Opinion
Nos. 92-1647, 92-1704.
November 17, 1992. Rehearing Denied February 2, 1993.
Appeal from the Circuit Court, Dade County, Melvia Green, J.
Podhurst, Orseck, Josefsberg, Eaton, Meadow, Olin Perwin and Joel S. Perwin and Victor M. Diaz, Jr., Miami, for appellants/cross-appellees.
Boose Casey Ciklin Lubitz Martens McBane O'Connell and Richard L. Martens and John D. Boykin and J. Kory Parkhurst, West Palm Beach, for appellees/cross-appellants Shearson Lehman Brothers, Inc. and Francisco Ferran, Ezell, Menendez, Patterson Claussen, Lawrence Daniels and Adam H. Lawrence, Miami, for appellee/cross-appellant Grancolombiana Corporation Financiera, S.A.
Before HUBBART, FERGUSON and GODERICH, JJ.
Two important questions are presented in these appeals from orders of the court which award attorney's fees out of an unconfirmed arbitration award and place the balance of the award into the court registry. We reverse the award of attorney's fees as premature, and affirm the impoundment of the fund as a reasonable exercise of the court's discretion in proceedings supplementary.
An arbitration panel awarded $2.3 million to the three appellant Panamanian corporations, Zeuda Corporation, Zig Zag Corporation, and Right Investments Corporation, against Shearson Lehman. It also awarded $2.3 million to Shearson Lehman, against a third entity — Meadowood International Corp. Grancolombiana, an appellee, is a judgment creditor of Janin and Isaac Mildenberg.
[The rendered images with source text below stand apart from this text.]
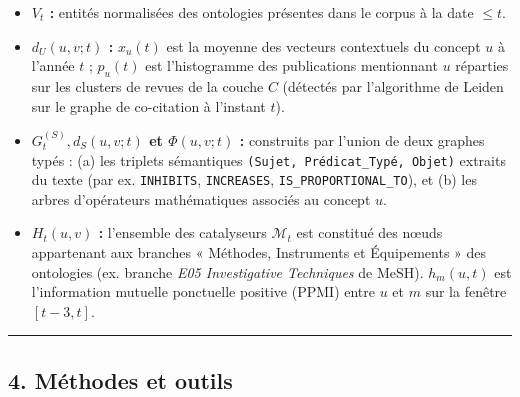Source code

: \documentclass[a4paper,11pt]{article}
\providecommand{\tightlist}{\setlength{\itemsep}{0pt}\setlength{\parskip}{0pt}}
\begin{document}
\begin{itemize}
\tightlist
\item
  \textbf{\(V_t\) :} entités normalisées des ontologies présentes dans
  le corpus à la date \(\le t\).
\item
  \textbf{\(d_U(u,v;t)\) :} \(x_u(t)\) est la moyenne des vecteurs
  contextuels du concept \(u\) à l'année \(t\) ; \(p_u(t)\) est
  l'histogramme des publications mentionnant \(u\) réparties sur les
  clusters de revues de la couche \(C\) (détectés par l'algorithme de
  Leiden sur le graphe de co-citation à l'instant \(t\)).
\item
  \textbf{\(G^{(S)}_t, d_S(u,v;t)\) et \(\Phi(u,v;t)\) :} construits par
  l'union de deux graphes typés : (a) les triplets sémantiques
  \texttt{(Sujet,\ Prédicat\_Typé,\ Objet)} extraits du texte (par ex.
  \texttt{INHIBITS}, \texttt{INCREASES}, \texttt{IS\_PROPORTIONAL\_TO}),
  et (b) les arbres d'opérateurs mathématiques associés au concept
  \(u\).
\item
  \textbf{\(H_t(u,v)\) :} l'ensemble des catalyseurs \(\mathcal{M}_t\)
  est constitué des nœuds appartenant aux branches « Méthodes,
  Instruments et Équipements » des ontologies (ex. branche \emph{E05
  Investigative Techniques} de MeSH). \(h_m(u,t)\) est l'information
  mutuelle ponctuelle positive (PPMI) entre \(u\) et \(m\) sur la
  fenêtre \([t-3, t]\).
\end{itemize}

\begin{center}\rule{0.5\linewidth}{0.5pt}\end{center}

\subsection*{4. Méthodes et outils}
\end{document}
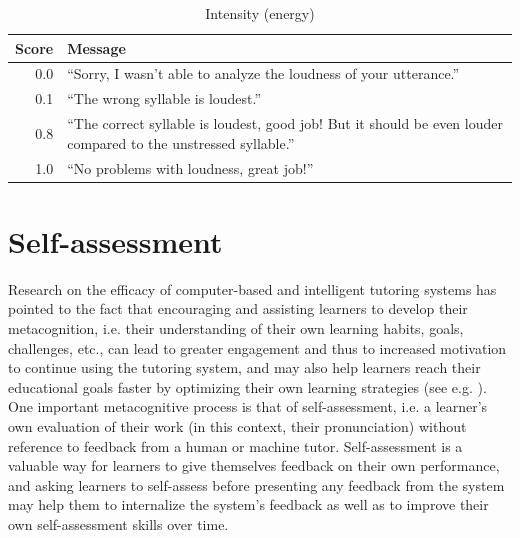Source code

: \begin{table}
			\vspace{1.5em}
			
			\begin{subtable}{\textwidth}
				\centering
				\caption{Intensity (energy)}
				\begin{tabularx}{\textwidth}{rX}
					\toprule
					Score & Message \\
					\midrule 
					 0.0 & ``Sorry, I wasn't able to analyze the loudness of your utterance.'' \\
					 0.1 & ``The wrong syllable is loudest.'' \\
					0.8 & ``The correct syllable is loudest, good job! But it should be even louder compared to the unstressed syllable.'' \\
					1.0 & ``No problems with loudness, great job!'' \\
					\bottomrule
				\end{tabularx}
				\label{tab:explicit:messages:int}
			\end{subtable}	
			
			\label{tab:explicit:messages}
		\end{table}
		
		
		
	
		\section{Self-assessment}
		\label{sec:other:selfassess}
		
		

		
		Research on the efficacy of computer-based and intelligent tutoring systems has  pointed to the fact that encouraging and assisting learners to develop their metacognition, i.e. their understanding of their own learning habits, goals, challenges, etc., can lead to greater engagement and thus to increased motivation to continue using the tutoring system, and may also help learners reach their educational goals faster by optimizing their own learning strategies (see e.g. \textcite{Long2011,Long2013}). One important metacognitive process is that of self-assessment, i.e. a learner's own evaluation of their work (in this context, their pronunciation) without reference to feedback from a human or machine tutor. Self-assessment is a valuable way for learners to give themselves feedback on their own performance, and asking learners to self-assess before presenting any feedback from the system may help them to internalize the system's feedback as well as to improve their own self-assessment skills over time. 
 
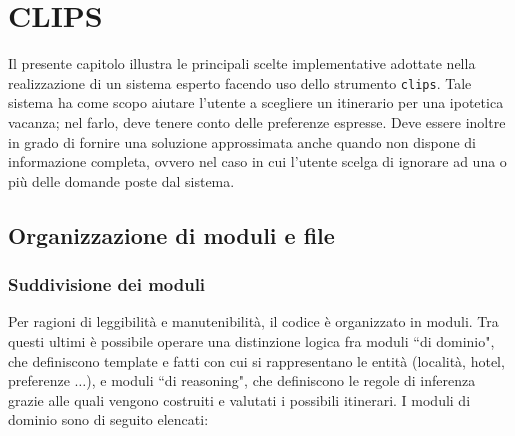 \chapter{CLIPS}

Il presente capitolo illustra le principali scelte implementative adottate nella realizzazione di un sistema esperto facendo uso dello strumento \texttt{clips}. Tale sistema ha come scopo aiutare l'utente a scegliere un itinerario per una ipotetica vacanza; nel farlo, deve tenere conto delle preferenze espresse. Deve essere inoltre in grado di fornire una soluzione approssimata anche quando non dispone di informazione completa, ovvero nel caso in cui l'utente scelga di ignorare ad una o più delle domande poste dal sistema.

\section{Organizzazione di moduli e file}

\subsection{Suddivisione dei moduli}

Per ragioni di leggibilità e manutenibilità, il codice è organizzato in moduli. Tra questi ultimi è possibile operare una distinzione logica fra moduli ``di dominio", che definiscono template e fatti con cui si rappresentano le entità (località, hotel, preferenze $\dots$), e moduli ``di reasoning", che definiscono le regole di inferenza grazie alle quali vengono costruiti e valutati i possibili itinerari. 
I moduli di dominio sono di seguito elencati:


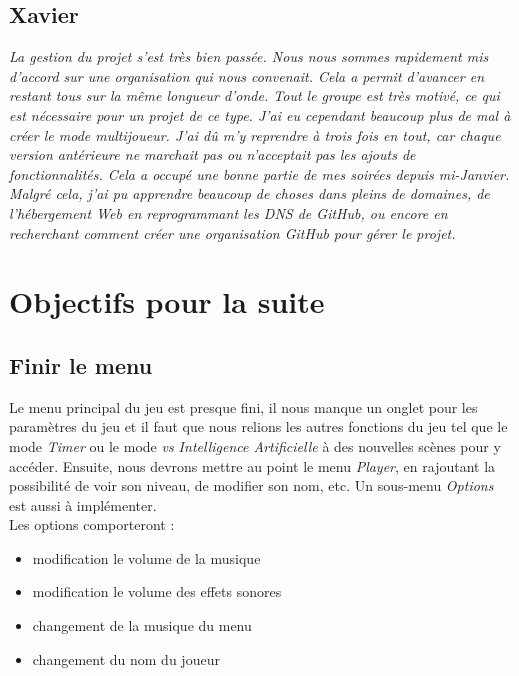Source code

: \documentclass[12pt,a4paper]{article}
\newcommand{\AI}{Intelligence Artificielle}
\begin{document}
    \subsection{Xavier}
        \textit{La gestion du projet s'est très bien passée. Nous nous sommes
        rapidement mis d'accord sur une organisation qui nous convenait. Cela a
        permit d'avancer en restant tous sur la même longueur d'onde. Tout le
        groupe est très motivé, ce qui est nécessaire pour un projet de ce type.
        J'ai eu cependant beaucoup plus de mal à créer le mode multijoueur. J'ai
        dû m'y reprendre à trois fois en tout, car chaque version antérieure
        ne marchait pas ou n'acceptait pas les ajouts de fonctionnalités. Cela a
        occupé une bonne partie de mes soirées depuis mi-Janvier. Malgré cela, 
        j'ai pu apprendre beaucoup de choses dans pleins de domaines, de
        l'hébergement Web en reprogrammant les \textit{DNS} de \textsl{GitHub}, 
        ou encore en recherchant comment créer une organisation \textsl{GitHub} 
        pour gérer le projet.}\\[1cm]


\section{Objectifs pour la suite}
    \subsection{Finir le menu}
        Le menu principal du jeu est presque fini, il nous manque un onglet 
        pour les paramètres du jeu et il faut que nous relions les autres
        fonctions du jeu tel que le mode \textit{Timer} ou le mode \textit{vs \AI}
        à des nouvelles scènes pour y accéder. Ensuite, nous devrons mettre 
        au point le menu \textit{Player}, en rajoutant la possibilité de 
        voir son niveau, de modifier son nom, etc. Un sous-menu \textit{Options}
        est aussi à implémenter.\\
        Les options comporteront :
        \begin{itemize}
            \item modification le volume de la musique
            \item modification le volume des effets sonores
            \item changement de la musique du menu
            \item changement du nom du joueur
        \end{itemize}
\end{document}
It initiated this proceeding seeking partial satisfaction of its $10.9 million judgment out of the arbitration award alleging that the appellant Panamanian corporations, and Meadowood, are alter egos of the Mildenbergs.
Shearson funded and impleaded its obligation under the arbitration award; Meadowood did not. Shearson also makes a claim to the fund on the theory that the $2.3 million paid to satisfy its obligation to the Panamanian corporations should be set-off against the same amount owed it by Meadowood. The arbitration panel was without jurisdiction to resolve the alter ego issue because the Mildenbergs were not parties. For the same reason, it is contended, the Panamanian corporations did not seek a judgment confirming the award pursuant to section 682.12, Florida Statutes (1991). Nevertheless, the attorneys for the Panamanian corporations were awarded $579,000 in fees to be paid out of the arbitration award.
Counsel for the appellant corporations wrote to the arbitration panel before the award was entered:
[The Panel] can rest assured (any doubts were eliminated at this past Friday's hearing) that Shearson's continuing assertion regarding the Claimant corporations will be fully litigated in a court of law — where they belong. If Shearson is correct in these assertions, not one penny of the arbitrators' award will be to the claimant corporation[s].
Where there is competent evidence before the court in proceedings supplementary pursuant to section 56.29, Florida Statutes (1991), which shows that property in the hands of another person may belong to or is due to the judgment creditor, and that the property may be disposed of to hinder the judgment creditor, it is within the trial court's broad discretion to postpone disbursement of the property pending a speedy resolution of the ownership question. § 56.29(9), Fla. Stat. (1991) (court may "enter any orders required to carry out the purpose of this section to subject property or property rights of any defendant to execution"). See Advertects, Inc. v. Sawyer Indus., 84 So.2d 21, 23 (Fla. 1955) (proceedings supplementary "are intended to afford to a judgment creditor the most complete relief possible in satisfying his judgment"); see also Schwartz v. Capital City First Nat'l Bank, 365 So.2d 181, 183 (Fla. 1st DCA 1978) (discussing the broad purpose of supplementary proceedings and the broad discretion of the court in such proceeding) (citing State v. Viney, 120 Fla. 657, 163 So. 57 (1935)).
For the reason that there is not yet a judgment in favor of the Panamanian corporations which has created "proceeds" to which a charging lien may attach, the award of fees out of the arbitration award was premature. See Litman v. Fine, Jacobson, Schwartz, Nash, Block England, 517 So.2d 88, 92 (Fla. 3d DCA 1987) (charging lien will attach only to proceeds of the judgment), rev. denied, 525 So.2d 879 (Fla. 1988). Whether the appellant corporations have any right to the fund deposited by Shearson in compliance with the arbitration order must await a resolution of the alter ego and set-off issues.
Affirmed in part, reversed in part, and remanded for further consistent proceedings.